JAX/Flax/Optax optimizer manager

These details have not been verified by PyPI

Project links

Project description

OptTx

Research Code: Co-developed with Claude Code, Gemini CLI, Codex CLI, and Cursor. No guarantees provided. Use at your own risk.

JAX/Flax/Optax optimizer library for PINNs and second-order methods.

Features

Multi-term objectives: Objective with TermSpec for PINNs (PDE, BC, IC terms)
First-order optimizers: Adam, SGD, AdamW, SOAP, MUON, Shampoo, L-BFGS
Second-order optimizers: CGOptimizer (Fisher/GGN), CROptimizer (Hessian)
Acceleration methods: TGS, NLTGCR, Anderson Acceleration (AA)
Graph neural networks: GCN, GAT layers for node classification
Matrix-free curvature: build_hessian_matvec, build_fisher_matvec
JIT-stable: Works with jax.jit and jax.lax.scan

Install

pip install opttx

For development:

pip install -e .[dev]

Quickstart

First-order optimizer

import jax
import jax.numpy as jnp
from flax import linen as nn

from opttx import Adam, Objective, TermSpec, TrainState

# Define model
class MLP(nn.Module):
    @nn.compact
    def __call__(self, x):
        x = nn.Dense(32)(x)
        x = nn.relu(x)
        x = nn.Dense(1)(x)
        return x

# Define loss
def mse_loss(pred, batch):
    x, y = batch
    return jnp.mean((pred - y) ** 2)

# Create objective
term = TermSpec(name="mse", batch_key="data", loss_fn=mse_loss)
objective = Objective(terms=[term])

# Initialize
model = MLP()
params = model.init(jax.random.PRNGKey(0), jnp.ones((1, 3)))["params"]

state = TrainState(
    step=jnp.array(0),
    params=params,
    opt_state=None,
    apply_fn=lambda v, b: model.apply({"params": v["params"]}, b[0]),
)

# Create optimizer and train
optimizer = Adam(objective, learning_rate=1e-3)
state = optimizer.init(state)

batch = {"data": (jnp.ones((8, 3)), jnp.zeros((8, 1)))}
state, metrics = optimizer.step(state, batch)
print(f"Loss: {metrics['loss']}")

Second-order optimizer (CR + Hessian)

from opttx import CROptimizer

optimizer = CROptimizer(
    objective,
    learning_rate=1.0,
    damping=1e-3,
    cr_iters=10,
    curvature_type="hessian",  # or "fisher"
)
state = optimizer.init(state)
state, metrics = optimizer.step(state, batch)
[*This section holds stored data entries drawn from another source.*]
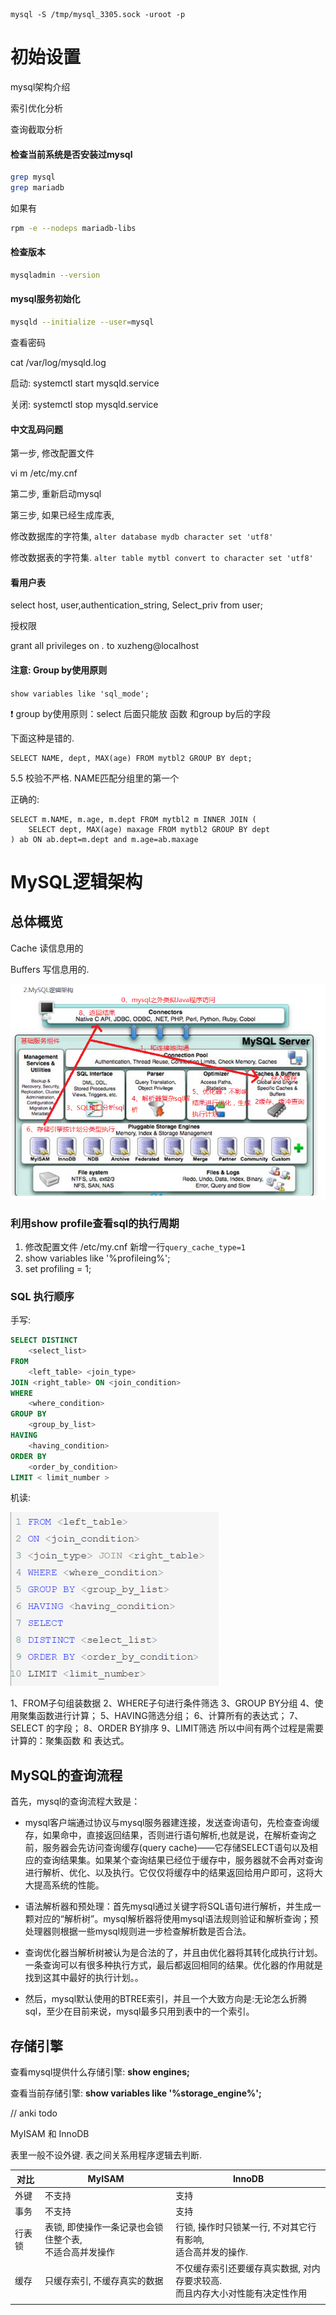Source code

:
 ```
mysql -S /tmp/mysql_3305.sock -uroot -p
```





# 初始设置



mysql架构介绍

索引优化分析

查询截取分析

#### 检查当前系统是否安装过mysql

```bash
grep mysql
grep mariadb
```

如果有

```bash
rpm -e --nodeps mariadb-libs
```







#### 检查版本

```bash
mysqladmin --version
```



#### mysql服务初始化

```bash
mysqld --initialize --user=mysql
```

查看密码

cat /var/log/mysqld.log

启动: systemctl start mysqld.service

关闭: systemctl stop mysqld.service



#### 中文乱码问题

第一步, 修改配置文件

vi m /etc/my.cnf

第二步, 重新启动mysql

第三步, 如果已经生成库表, 

修改数据库的字符集, `alter database mydb character set 'utf8'`

修改数据表的字符集. `alter table mytbl convert to character set 'utf8'`





#### 看用户表

select host, user,authentication_string, Select_priv from user;

授权限

grant all privileges on *.* to xuzheng@localhost



#### 注意: Group by使用原则

`show variables like 'sql_mode';  `



:heavy_exclamation_mark:  group by使用原则：select 后面只能放 函数 和group by后的字段 

下面这种是错的.

```mysql
SELECT NAME, dept, MAX(age) FROM mytbl2 GROUP BY dept;
```

5.5 校验不严格. NAME匹配分组里的第一个

正确的:

```mysql
SELECT m.NAME, m.age, m.dept FROM mytbl2 m INNER JOIN (
	SELECT dept, MAX(age) maxage FROM mytbl2 GROUP BY dept
) ab ON ab.dept=m.dept and m.age=ab.maxage
```





# MySQL逻辑架构

## 总体概览

Cache 读信息用的

Buffers 写信息用的.



<img src="./MySQL高级1_尚硅谷.assets/a、MySql架构1.png" alt="a、MySql架构1"  />

### 利用show profile查看sql的执行周期

1. 修改配置文件 /etc/my.cnf 新增一行`query_cache_type=1`
2. show variables like '%profileing%';
3. set profiling = 1;

### SQL 执行顺序

手写:

```sql
SELECT DISTINCT
	<select_list>
FROM
	<left_table> <join_type>
JOIN <right_table> ON <join_condition>
WHERE
	<where_condition>
GROUP BY
	<group_by_list>
HAVING
	<having_condition>
ORDER BY
	<order_by_condition>
LIMIT < limit_number >
```

机读:

<img src="./MySQL高级1_尚硅谷.assets/image-20201130163403435.png" alt="image-20201130163403435" style="zoom:50%;" />



1、FROM子句组装数据
2、WHERE子句进行条件筛选
3、GROUP BY分组
4、使用聚集函数进行计算；
5、HAVING筛选分组；
6、计算所有的表达式；
7、SELECT 的字段；
8、ORDER BY排序
9、LIMIT筛选
所以中间有两个过程是需要计算的：聚集函数 和 表达式。

## MySQL的查询流程

首先，mysql的查询流程大致是： 

- mysql客户端通过协议与mysql服务器建连接，发送查询语句，先检查查询缓存，如果命中，直接返回结果，否则进行语句解析,也就是说，在解析查询之前，服务器会先访问查询缓存(query cache)——它存储SELECT语句以及相应的查询结果集。如果某个查询结果已经位于缓存中，服务器就不会再对查询进行解析、优化、以及执行。它仅仅将缓存中的结果返回给用户即可，这将大大提高系统的性能。 

 

- 语法解析器和预处理：首先mysql通过关键字将SQL语句进行解析，并生成一颗对应的“解析树”。mysql解析器将使用mysql语法规则验证和解析查询；预处理器则根据一些mysql规则进一步检查解析数是否合法。 

 

- 查询优化器当解析树被认为是合法的了，并且由优化器将其转化成执行计划。一条查询可以有很多种执行方式，最后都返回相同的结果。优化器的作用就是找到这其中最好的执行计划。。 

 

- 然后，mysql默认使用的BTREE索引，并且一个大致方向是:无论怎么折腾sql，至少在目前来说，mysql最多只用到表中的一个索引。 



## 存储引擎

查看mysql提供什么存储引擎: **show engines;**

查看当前存储引擎: **show variables like '%storage_engine%';**

// anki todo

MyISAM 和 InnoDB

表里一般不设外键. 表之间关系用程序逻辑去判断.

| 对比   | MyISAM                                                       | InnoDB                                                       |
| ------ | ------------------------------------------------------------ | ------------------------------------------------------------ |
| 外键   | 不支持                                                       | 支持                                                         |
| 事务   | 不支持                                                       | 支持                                                         |
| 行表锁 | 表锁, 即使操作一条记录也会锁住整个表, <br />不适合高并发操作 | 行锁, 操作时只锁某一行, 不对其它行有影响, <br />适合高并发的操作. |
| 缓存   | 只缓存索引, 不缓存真实的数据                                 | 不仅缓存索引还要缓存真实数据, 对内存要求较高.<br />而且内存大小对性能有决定性作用 |
|        |                                                              |                                                              |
Multi-term objective (PINNs)

def pde_loss(pred, batch):
    return jnp.mean(pred ** 2)

def bc_loss(pred, batch):
    return jnp.mean(pred ** 2)

pde_term = TermSpec(name="pde", batch_key="x_pde", loss_fn=pde_loss)
bc_term = TermSpec(name="bc", batch_key="x_bc", loss_fn=bc_loss)

objective = Objective(
    terms=[pde_term, bc_term],
    loss_weights={"pde": 1.0, "bc": 0.1},
)

batch = {
    "x_pde": jnp.ones((100, 2)),
    "x_bc": jnp.ones((20, 2)),
}

Dynamic hyperparameters (JIT-friendly)

Learning rate, damping, weight decay and CG/CR tolerance can change during a jax.jit-compiled run without recompilation. Two mechanisms share one resolution rule: override > schedule > plain float.

Schedules — pass a Callable(step) -> scalar (any Optax schedule works, or the built-in warmup_schedule):

import optax
from opttx import Adam, warmup_schedule

opt = Adam(objective, learning_rate=optax.cosine_decay_schedule(1e-3, decay_steps=10_000))
opt = Adam(objective, learning_rate=warmup_schedule(1e-3, warmup_steps=500))

Runtime overrides — pass a flat dict as the third argument to step; the values are traced as jit inputs, so a sweep or a plateau controller runs on a single compilation:

jit_step = jax.jit(opt.step)
for lr in [1e-2, 1e-3, 1e-4]:          # no recompilation across values
    state, metrics = jit_step(state, batch, {"learning_rate": lr})

Second-order optimizers additionally accept damping (and cg_tol / cr_tol):

opt = CGOptimizer(objective, learning_rate=1.0, damping=1e-3, curvature_type="fisher")
jit_step = jax.jit(opt.step)  # re-jit: jit_step above is bound to the Adam step
state, metrics = jit_step(state, batch, {"damping": 1e-2, "cg_tol": 1e-6})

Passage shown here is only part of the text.